Essendo un’intervista molto lunga, l’abbiamo divisa in due parti. Quella che pubblichiamo oggi verterà sul movimento statunitense, mentre domani ci concentreremo sui risultati ottenuti dalla squadra allenata da Auchentaller e sugli obiettivi futuri.

Buon pomeriggio Armin. Quando ha preso la guida della squadra femminile due anni fa, ha trovato un movimento in crescita rispetto alla sua prima esperienza negli Stati Uniti?

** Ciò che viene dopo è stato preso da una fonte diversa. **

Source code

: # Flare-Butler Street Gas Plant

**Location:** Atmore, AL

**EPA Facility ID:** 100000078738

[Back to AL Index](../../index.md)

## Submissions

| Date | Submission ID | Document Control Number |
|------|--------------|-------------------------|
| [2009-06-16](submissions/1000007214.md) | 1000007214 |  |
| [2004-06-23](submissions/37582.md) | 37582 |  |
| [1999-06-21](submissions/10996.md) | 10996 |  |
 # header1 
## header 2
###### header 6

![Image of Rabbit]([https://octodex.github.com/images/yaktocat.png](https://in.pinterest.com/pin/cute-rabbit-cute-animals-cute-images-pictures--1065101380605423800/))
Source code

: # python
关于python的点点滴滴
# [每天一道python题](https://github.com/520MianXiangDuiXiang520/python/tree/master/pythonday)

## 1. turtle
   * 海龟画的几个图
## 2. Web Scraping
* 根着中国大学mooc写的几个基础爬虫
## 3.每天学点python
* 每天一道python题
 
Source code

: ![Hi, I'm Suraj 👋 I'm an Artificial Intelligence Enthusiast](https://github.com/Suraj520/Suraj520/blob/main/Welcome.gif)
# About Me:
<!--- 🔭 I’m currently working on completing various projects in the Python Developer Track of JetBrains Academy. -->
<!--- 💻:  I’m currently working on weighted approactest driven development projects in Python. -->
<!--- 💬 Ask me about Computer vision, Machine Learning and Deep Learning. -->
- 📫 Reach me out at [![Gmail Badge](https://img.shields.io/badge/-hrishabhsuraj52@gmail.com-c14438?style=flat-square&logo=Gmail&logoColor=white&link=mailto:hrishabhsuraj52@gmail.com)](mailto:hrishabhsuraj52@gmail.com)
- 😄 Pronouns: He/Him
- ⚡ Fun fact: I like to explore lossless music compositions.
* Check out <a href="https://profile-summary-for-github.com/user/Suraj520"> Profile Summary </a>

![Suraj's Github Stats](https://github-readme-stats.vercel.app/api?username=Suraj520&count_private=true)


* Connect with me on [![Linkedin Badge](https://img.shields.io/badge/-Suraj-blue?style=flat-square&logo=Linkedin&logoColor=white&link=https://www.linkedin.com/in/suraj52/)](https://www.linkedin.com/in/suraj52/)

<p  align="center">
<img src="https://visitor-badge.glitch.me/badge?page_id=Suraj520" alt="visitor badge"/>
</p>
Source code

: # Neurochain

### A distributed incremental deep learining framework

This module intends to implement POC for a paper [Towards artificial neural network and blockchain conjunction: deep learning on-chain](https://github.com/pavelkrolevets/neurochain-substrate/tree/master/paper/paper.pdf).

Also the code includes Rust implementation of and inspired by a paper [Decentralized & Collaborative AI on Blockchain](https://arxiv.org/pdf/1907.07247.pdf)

«Diciamo che non c’è stata una crescita importante, in quanto i numeri sono rimasti più o meno gli stessi. In tutti gli USA, per esempio, le donne senior sono soltanto otto, quindi veramente poche. Diciamo che negli ultimi anni, forse qualcosa sta iniziando a cambiare dal basso, in quanto Tim Burke sta dirigendo la sezione “development” del biathlon statunitense, occupandosi della crescita dei giovani, creando un movimento che parte da sotto. Diciamo che ci troviamo più o meno nella situazione italiana di trent’anni fa, quando avevamo alcuni uomini che ottenevano grandi risultati internazionali, ma i numeri erano bassi. Ci vorranno però tra i cinque e i dieci anni per vedere i primi risultati del grande lavoro che sta facendo Burke».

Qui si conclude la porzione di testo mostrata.